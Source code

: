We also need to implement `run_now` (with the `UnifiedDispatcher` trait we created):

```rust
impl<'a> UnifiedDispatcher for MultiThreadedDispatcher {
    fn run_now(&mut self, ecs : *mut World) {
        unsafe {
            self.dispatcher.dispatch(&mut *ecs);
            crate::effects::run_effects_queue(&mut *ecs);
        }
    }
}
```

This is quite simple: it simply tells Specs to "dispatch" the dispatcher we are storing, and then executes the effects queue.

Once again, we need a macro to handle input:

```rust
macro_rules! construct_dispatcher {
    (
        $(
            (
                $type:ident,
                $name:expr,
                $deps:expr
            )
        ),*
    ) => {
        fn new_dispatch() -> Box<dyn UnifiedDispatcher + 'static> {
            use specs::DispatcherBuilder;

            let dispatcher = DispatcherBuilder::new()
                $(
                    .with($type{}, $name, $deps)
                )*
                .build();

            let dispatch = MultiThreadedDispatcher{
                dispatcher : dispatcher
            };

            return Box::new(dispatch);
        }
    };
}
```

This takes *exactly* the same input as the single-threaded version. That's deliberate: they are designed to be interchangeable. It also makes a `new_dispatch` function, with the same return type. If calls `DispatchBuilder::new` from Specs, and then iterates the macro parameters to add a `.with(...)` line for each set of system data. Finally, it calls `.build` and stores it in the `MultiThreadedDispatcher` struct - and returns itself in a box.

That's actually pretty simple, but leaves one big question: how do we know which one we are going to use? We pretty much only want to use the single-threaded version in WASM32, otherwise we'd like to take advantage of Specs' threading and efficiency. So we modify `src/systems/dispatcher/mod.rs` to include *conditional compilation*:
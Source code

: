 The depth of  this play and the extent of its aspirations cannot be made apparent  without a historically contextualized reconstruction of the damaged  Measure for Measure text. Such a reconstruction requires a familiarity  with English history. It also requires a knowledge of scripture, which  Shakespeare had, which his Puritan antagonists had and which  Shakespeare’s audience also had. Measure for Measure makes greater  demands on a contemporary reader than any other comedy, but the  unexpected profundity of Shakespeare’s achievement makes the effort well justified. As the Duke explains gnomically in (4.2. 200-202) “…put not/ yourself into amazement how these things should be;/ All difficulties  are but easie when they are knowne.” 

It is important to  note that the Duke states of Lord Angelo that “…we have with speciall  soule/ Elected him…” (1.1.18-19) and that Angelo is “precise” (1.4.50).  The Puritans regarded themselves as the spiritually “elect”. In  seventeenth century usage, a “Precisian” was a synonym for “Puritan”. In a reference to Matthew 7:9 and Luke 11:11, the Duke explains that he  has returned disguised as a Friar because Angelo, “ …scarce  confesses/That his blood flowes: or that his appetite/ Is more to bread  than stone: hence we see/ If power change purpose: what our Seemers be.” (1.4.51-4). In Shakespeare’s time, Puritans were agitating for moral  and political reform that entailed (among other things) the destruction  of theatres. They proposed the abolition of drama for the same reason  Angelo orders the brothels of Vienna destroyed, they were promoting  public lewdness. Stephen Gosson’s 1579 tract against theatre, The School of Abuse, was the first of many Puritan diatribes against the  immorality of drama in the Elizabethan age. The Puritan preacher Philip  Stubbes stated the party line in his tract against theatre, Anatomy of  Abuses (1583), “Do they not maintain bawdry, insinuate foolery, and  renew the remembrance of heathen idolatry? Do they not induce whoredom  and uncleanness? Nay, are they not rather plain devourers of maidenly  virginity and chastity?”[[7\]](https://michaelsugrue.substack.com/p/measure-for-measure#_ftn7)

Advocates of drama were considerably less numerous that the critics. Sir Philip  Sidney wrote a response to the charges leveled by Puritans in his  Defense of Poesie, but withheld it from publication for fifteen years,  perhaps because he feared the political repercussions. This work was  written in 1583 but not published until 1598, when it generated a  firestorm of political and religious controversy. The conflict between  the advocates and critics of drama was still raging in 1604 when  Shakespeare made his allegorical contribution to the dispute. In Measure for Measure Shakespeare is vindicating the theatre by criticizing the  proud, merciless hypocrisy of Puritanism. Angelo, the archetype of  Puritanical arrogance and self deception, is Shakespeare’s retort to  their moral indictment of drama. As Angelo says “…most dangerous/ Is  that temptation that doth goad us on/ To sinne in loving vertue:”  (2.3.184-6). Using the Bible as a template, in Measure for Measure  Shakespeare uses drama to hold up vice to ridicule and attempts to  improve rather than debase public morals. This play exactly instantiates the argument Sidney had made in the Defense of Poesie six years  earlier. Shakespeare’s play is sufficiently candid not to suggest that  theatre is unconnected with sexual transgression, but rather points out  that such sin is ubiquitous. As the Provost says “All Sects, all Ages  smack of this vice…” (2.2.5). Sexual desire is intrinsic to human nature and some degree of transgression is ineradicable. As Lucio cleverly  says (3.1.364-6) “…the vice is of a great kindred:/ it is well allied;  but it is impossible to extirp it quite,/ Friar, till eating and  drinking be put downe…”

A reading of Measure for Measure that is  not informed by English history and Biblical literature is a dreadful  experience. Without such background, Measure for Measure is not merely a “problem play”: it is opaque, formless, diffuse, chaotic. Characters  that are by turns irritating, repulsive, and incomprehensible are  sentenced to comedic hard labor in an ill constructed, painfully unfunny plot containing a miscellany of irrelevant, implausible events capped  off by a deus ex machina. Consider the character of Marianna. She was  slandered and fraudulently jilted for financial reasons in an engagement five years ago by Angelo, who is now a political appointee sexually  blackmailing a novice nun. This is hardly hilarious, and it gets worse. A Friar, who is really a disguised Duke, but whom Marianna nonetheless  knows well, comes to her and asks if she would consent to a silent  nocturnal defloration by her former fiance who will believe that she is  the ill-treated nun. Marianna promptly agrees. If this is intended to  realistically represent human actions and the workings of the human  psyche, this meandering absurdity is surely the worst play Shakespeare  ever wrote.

+++++

Instructions for the task
Each line in the data that holds the word "MultiThreadedDispatcher" must be copied.

Response to this exercise
impl<'a> UnifiedDispatcher for MultiThreadedDispatcher {
            let dispatch = MultiThreadedDispatcher{
This takes *exactly* the same input as the single-threaded version. That's deliberate: they are designed to be interchangeable. It also makes a `new_dispatch` function, with the same return type. If calls `DispatchBuilder::new` from Specs, and then iterates the macro parameters to add a `.with(...)` line for each set of system data. Finally, it calls `.build` and stores it in the `MultiThreadedDispatcher` struct - and returns itself in a box.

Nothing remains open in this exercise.